*Your assignment*: Taking the line with "by GitHub stars!" as the first and the line with "for DevOps examples." as the last, set down exactly every line in that range from the entries below, and no more.

**** Data in this exercise

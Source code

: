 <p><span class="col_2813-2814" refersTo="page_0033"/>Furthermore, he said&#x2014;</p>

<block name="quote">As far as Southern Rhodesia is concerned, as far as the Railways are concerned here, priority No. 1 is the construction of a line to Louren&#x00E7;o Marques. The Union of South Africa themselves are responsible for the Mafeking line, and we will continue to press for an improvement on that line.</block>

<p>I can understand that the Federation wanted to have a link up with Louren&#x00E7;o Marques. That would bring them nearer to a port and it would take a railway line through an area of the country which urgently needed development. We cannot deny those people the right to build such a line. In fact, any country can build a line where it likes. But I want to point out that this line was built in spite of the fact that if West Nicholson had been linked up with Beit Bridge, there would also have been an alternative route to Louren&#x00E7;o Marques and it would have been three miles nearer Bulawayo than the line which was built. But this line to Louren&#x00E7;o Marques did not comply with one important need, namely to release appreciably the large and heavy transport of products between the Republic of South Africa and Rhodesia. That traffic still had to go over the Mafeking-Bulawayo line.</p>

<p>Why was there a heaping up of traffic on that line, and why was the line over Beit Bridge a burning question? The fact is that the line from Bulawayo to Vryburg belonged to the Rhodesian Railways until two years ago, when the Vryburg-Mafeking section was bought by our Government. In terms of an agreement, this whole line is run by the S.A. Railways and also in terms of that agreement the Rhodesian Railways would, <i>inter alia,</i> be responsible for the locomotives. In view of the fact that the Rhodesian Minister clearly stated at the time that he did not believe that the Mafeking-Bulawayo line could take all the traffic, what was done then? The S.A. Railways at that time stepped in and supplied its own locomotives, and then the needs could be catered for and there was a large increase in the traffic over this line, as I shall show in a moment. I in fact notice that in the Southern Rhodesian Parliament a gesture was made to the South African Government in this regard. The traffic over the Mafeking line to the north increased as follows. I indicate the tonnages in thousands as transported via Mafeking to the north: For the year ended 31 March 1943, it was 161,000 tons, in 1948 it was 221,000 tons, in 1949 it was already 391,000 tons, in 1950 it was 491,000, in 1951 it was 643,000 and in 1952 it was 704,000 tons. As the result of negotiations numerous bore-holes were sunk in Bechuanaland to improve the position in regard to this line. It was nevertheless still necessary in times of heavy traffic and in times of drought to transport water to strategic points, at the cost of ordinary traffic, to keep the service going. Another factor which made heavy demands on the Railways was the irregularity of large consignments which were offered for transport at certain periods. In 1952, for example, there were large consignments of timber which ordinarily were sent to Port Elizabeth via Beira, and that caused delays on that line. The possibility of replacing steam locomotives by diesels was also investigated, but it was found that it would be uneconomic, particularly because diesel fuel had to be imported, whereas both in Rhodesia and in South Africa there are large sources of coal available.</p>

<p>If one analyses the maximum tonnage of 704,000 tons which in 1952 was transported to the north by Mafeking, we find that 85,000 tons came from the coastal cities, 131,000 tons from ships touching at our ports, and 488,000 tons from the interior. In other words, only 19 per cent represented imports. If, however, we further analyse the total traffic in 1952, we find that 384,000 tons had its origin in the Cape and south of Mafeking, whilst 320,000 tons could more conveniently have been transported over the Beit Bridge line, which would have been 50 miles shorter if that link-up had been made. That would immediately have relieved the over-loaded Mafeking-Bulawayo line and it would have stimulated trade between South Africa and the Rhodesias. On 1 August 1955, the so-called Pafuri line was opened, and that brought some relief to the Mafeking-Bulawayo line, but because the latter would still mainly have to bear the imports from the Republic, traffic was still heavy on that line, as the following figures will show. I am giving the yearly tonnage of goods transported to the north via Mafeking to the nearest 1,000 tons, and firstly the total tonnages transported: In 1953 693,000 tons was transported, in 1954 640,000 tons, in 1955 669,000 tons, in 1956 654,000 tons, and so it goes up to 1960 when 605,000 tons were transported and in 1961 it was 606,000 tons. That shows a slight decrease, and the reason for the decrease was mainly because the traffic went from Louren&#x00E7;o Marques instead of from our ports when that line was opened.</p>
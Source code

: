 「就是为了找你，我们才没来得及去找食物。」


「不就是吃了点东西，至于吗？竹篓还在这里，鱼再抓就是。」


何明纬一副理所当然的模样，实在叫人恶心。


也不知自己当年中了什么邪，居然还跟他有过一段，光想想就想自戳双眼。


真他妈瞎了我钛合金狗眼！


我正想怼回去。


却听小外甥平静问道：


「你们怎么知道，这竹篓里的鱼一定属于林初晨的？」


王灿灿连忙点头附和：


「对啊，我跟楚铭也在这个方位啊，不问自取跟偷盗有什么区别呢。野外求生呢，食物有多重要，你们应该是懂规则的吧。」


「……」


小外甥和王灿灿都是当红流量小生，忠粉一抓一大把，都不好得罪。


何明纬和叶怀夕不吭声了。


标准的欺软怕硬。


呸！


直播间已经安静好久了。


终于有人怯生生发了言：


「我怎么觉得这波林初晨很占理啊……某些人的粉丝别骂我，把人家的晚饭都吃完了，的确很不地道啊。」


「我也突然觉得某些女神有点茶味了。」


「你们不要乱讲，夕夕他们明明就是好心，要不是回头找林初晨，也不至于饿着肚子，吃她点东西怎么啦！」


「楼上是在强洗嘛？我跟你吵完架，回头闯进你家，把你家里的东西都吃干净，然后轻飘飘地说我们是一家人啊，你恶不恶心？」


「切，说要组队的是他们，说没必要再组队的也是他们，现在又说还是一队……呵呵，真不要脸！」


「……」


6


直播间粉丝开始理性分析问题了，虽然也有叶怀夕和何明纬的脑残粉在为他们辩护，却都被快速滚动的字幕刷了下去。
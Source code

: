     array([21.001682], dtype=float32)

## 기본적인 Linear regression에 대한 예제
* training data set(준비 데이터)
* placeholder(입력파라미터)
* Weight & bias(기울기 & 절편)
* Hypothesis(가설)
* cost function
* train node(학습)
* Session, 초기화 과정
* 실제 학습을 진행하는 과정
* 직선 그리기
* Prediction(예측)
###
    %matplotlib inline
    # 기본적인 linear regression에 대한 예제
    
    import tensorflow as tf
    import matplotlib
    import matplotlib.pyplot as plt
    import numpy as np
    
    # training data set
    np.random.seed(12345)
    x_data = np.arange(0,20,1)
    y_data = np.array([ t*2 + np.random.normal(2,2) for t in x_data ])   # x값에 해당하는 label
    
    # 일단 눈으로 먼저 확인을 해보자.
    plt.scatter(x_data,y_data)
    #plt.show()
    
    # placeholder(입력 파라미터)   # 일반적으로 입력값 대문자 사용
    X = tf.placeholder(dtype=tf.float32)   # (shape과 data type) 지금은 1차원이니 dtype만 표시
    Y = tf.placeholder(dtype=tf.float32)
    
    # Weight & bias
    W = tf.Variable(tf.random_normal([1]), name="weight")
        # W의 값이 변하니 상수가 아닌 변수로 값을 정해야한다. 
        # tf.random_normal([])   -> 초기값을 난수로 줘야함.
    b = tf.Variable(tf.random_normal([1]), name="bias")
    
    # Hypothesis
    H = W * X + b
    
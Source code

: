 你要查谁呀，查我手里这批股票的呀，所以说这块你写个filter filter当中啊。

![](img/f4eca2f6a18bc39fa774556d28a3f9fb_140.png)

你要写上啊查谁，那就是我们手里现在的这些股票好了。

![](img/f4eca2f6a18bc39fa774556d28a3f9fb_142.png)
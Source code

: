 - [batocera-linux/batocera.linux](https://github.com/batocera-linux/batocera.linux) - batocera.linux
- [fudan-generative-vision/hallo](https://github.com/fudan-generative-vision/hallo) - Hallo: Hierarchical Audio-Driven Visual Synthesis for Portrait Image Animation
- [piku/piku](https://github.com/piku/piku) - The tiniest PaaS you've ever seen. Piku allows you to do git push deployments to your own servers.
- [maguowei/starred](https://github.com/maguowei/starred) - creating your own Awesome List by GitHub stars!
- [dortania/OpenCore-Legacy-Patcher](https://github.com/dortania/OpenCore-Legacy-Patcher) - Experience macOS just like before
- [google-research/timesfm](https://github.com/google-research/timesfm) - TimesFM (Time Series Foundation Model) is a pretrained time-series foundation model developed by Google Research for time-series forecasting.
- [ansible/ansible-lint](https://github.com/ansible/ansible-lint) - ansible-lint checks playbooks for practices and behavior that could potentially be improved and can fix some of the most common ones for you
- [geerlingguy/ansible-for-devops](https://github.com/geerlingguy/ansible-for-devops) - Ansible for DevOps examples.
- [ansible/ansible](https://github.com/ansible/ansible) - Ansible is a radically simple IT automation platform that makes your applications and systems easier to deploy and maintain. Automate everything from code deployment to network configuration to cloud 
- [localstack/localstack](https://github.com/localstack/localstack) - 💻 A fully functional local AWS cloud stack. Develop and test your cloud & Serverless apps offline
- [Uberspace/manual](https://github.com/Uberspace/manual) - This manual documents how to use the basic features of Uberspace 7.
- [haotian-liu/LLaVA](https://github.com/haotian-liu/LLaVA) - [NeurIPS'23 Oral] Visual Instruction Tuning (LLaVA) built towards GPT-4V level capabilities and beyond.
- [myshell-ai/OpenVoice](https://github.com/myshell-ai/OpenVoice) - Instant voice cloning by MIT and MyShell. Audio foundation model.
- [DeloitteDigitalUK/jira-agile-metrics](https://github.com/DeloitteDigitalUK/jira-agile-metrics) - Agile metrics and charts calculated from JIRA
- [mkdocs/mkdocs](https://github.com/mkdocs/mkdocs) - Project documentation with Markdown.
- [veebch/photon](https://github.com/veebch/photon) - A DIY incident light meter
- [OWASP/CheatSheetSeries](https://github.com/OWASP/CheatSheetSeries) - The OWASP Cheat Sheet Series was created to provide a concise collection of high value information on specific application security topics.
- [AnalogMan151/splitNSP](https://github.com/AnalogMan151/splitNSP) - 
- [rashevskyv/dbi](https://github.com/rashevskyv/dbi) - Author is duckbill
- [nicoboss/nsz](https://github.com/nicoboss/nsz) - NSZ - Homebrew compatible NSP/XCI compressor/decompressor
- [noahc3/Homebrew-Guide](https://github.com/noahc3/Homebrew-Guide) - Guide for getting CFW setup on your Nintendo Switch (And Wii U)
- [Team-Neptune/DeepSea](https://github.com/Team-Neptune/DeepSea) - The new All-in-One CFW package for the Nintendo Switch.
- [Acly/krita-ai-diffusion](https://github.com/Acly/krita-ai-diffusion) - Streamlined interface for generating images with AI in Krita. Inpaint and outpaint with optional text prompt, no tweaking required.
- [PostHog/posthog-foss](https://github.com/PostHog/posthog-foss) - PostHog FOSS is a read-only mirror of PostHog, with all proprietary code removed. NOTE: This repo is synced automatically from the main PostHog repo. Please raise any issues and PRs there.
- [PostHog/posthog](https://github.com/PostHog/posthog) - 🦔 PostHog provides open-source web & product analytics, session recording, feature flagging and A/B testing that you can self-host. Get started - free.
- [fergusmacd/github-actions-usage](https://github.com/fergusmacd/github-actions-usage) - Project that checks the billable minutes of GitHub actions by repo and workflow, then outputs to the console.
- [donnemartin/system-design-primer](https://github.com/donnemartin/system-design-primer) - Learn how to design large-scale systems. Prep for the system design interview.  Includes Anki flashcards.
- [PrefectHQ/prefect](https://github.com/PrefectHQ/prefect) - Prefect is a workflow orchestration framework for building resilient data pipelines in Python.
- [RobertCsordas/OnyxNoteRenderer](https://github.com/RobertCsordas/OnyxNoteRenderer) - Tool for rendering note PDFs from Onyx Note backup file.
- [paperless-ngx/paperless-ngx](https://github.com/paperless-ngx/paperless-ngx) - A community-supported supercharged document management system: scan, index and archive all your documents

********

*Answer below*:
- [maguowei/starred](https://github.com/maguowei/starred) - creating your own Awesome List by GitHub stars!
- [dortania/OpenCore-Legacy-Patcher](https://github.com/dortania/OpenCore-Legacy-Patcher) - Experience macOS just like before
- [google-research/timesfm](https://github.com/google-research/timesfm) - TimesFM (Time Series Foundation Model) is a pretrained time-series foundation model developed by Google Research for time-series forecasting.
- [ansible/ansible-lint](https://github.com/ansible/ansible-lint) - ansible-lint checks playbooks for practices and behavior that could potentially be improved and can fix some of the most common ones for you
- [geerlingguy/ansible-for-devops](https://github.com/geerlingguy/ansible-for-devops) - Ansible for DevOps examples.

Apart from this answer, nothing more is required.